Throughout the seasons I've managed to accept the ribbing, even though I'm not always fine with it. Wear the road team's colors into a stadium and that's just part of what you have to accept. The novelty has worn off, though. In 2008 I surprised the whole tailgaiting crew when I showed up wearing neither orange and black nor green and yellow - was Switzerland when it came to color that day.
I realized then - roughly a year ago - that it didn't matter that much to me anymore. It's not that the games didn't matter or the team I was rooting for didn't matter, it's just that I didn't think my heart was truly in rooting for one team over another. I honestly just wanted to see a very good football game. If Oregon won, great. If Oregon State won - and ended up in the Rose Bowl - that would be just as special to witness and savor. Having seen some great, great games in Reser Stadium - upsets of top-ranked USC, multiple times, for instance - I've come to appreciate those moments.
When Oregon ran the Beavers out of the stadium, I took no solace in the fact the school I went to was victorious. It was sad. The fans were sad. It was depressing. I honestly would have been happier had Oregon State won that day, because a chance at the Rose Bowl is an opportunity that doesn't come very often for either school.
My closet now has more OSU logoed items than UO, something that will probably not change. In fact, I've even worn the Oregon State gear out in public, something I never used to do unless it was a day we were driving the two hours to Corvallis for a game.

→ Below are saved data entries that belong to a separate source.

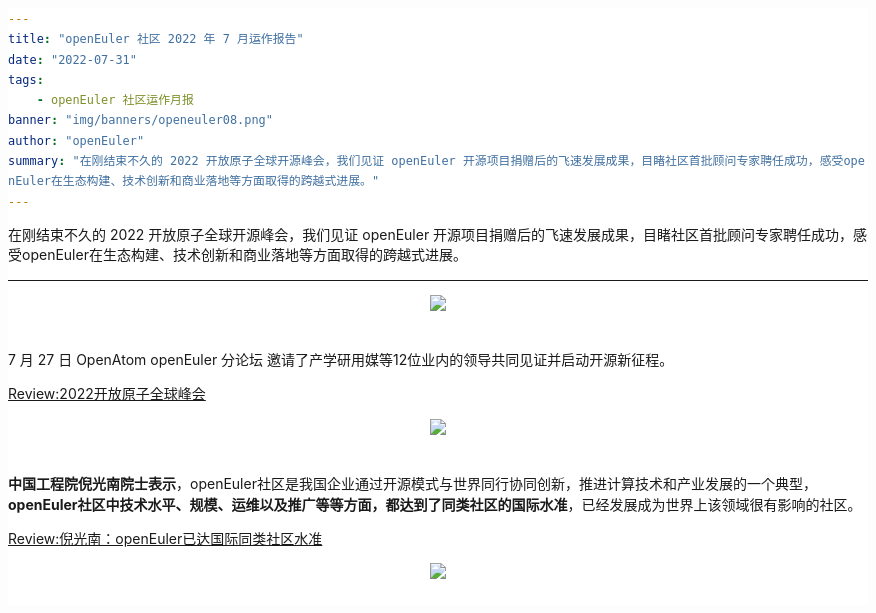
```yaml
---
title: "openEuler 社区 2022 年 7 月运作报告"
date: "2022-07-31"
tags:
    - openEuler 社区运作月报
banner: "img/banners/openeuler08.png"
author: "openEuler"
summary: "在刚结束不久的 2022 开放原子全球开源峰会，我们见证 openEuler 开源项目捐赠后的飞速发展成果，目睹社区首批顾问专家聘任成功，感受openEuler在生态构建、技术创新和商业落地等方面取得的跨越式进展。"
---
```


<ClientOnly>
  <news-newsHeader />
</ClientOnly>

<div class="markdown">

在刚结束不久的 2022 开放原子全球开源峰会，我们见证 openEuler 开源项目捐赠后的飞速发展成果，目睹社区首批顾问专家聘任成功，感受openEuler在生态构建、技术创新和商业落地等方面取得的跨越式进展。

---

<div align='center'>

<img src="/img/news/20220801-openeuler08/002.jpg" width="500">

</div></br>

7 月 27 日 OpenAtom openEuler 分论坛
邀请了产学研用媒等12位业内的领导共同见证并启动开源新征程。

[Review:2022开放原子全球峰会](https://mp.weixin.qq.com/s?__biz=MzI2NDE4OTE2Mg==&mid=2247494328&idx=1&sn=7b27ff970e6c4d9448fdec8415b229ed&chksm=eab2cf3dddc5462b3d469af1716e9328c3d100be86815abfc4e99ea451726a808ac2c3199c92&token=1039521171&lang=zh_CN#rd)

<div align='center'>

<img src="/img/news/20220801-openeuler08/003.png" width="500">

</div></br>

**中国工程院倪光南院士表示**，openEuler社区是我国企业通过开源模式与世界同行协同创新，推进计算技术和产业发展的一个典型，**openEuler社区中技术水平、规模、运维以及推广等等方面，都达到了同类社区的国际水准**，已经发展成为世界上该领域很有影响的社区。

[Review:倪光南：openEuler已达国际同类社区水准](https://mp.weixin.qq.com/s?__biz=MzI2NDE4OTE2Mg==&mid=2247494306&idx=2&sn=965c4dcb5c9705adbb079d69474fd891&chksm=eab2cf27ddc54631b64c4dd2c4cb9eee7cf966a1abceb70dcf1d05543c16f27118cbc9424f3e&token=1039521171&lang=zh_CN#rd)


<div align='center'>

<img src="/img/news/20220801-openeuler08/03.jpg" width="500">

</div></br>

Now, one year later, here we are again, though the venue is different with this year's game to be played in Eugene. Once again my heart doesn't feel like it's in rooting for Oregon, but neither do I feel comfortable outrightly rooting for the Beavers. Oregon State in the Rose Bowl is a better story, I think, because I've always had a soft spot for the underdog.
But when the game kicks off Thursday night on ESPN, and I'm sitting on the couch with Wifey with popcorn and a beer, I don't know what I'm going to be wearing. I don't think it matters, honestly, because I really just want to see a good game. I want to see my two favorite colleges play an epic game in the most important moment in the schools' shared histories, on national television with millions of people watching.
They say you can't remain neutral when it comes to Civil War, and to a certain extent that's true. However, that's probably right where I am, and it's been a long and complicated road to get here. If one were to look at the trend it could be said I'll be a Beaver fan soon. That very well could be true.
At the same time I will always be an alum of the University of Oregon - that can never change.
Oregon and Oregon State. These are my two favorite college programs. I will cheer for either school. When they play each other, I want simply to be entertained and the game to be good.
Is that riding the fence? Is that unacceptable? Is that sports fan bigamy? Is this the worst choice a sports fan can make? The truth is it's a little bit of all of those things. That's a little hard to admit and to accept, but at the same time I can only ask myself one question.
Is it honest? If the answer to that is yes - and I believe it is in my heart - then the answers to the other questions don't mean a thing.
Cheers to a fantastic 2009 Civil War game - may the best team win.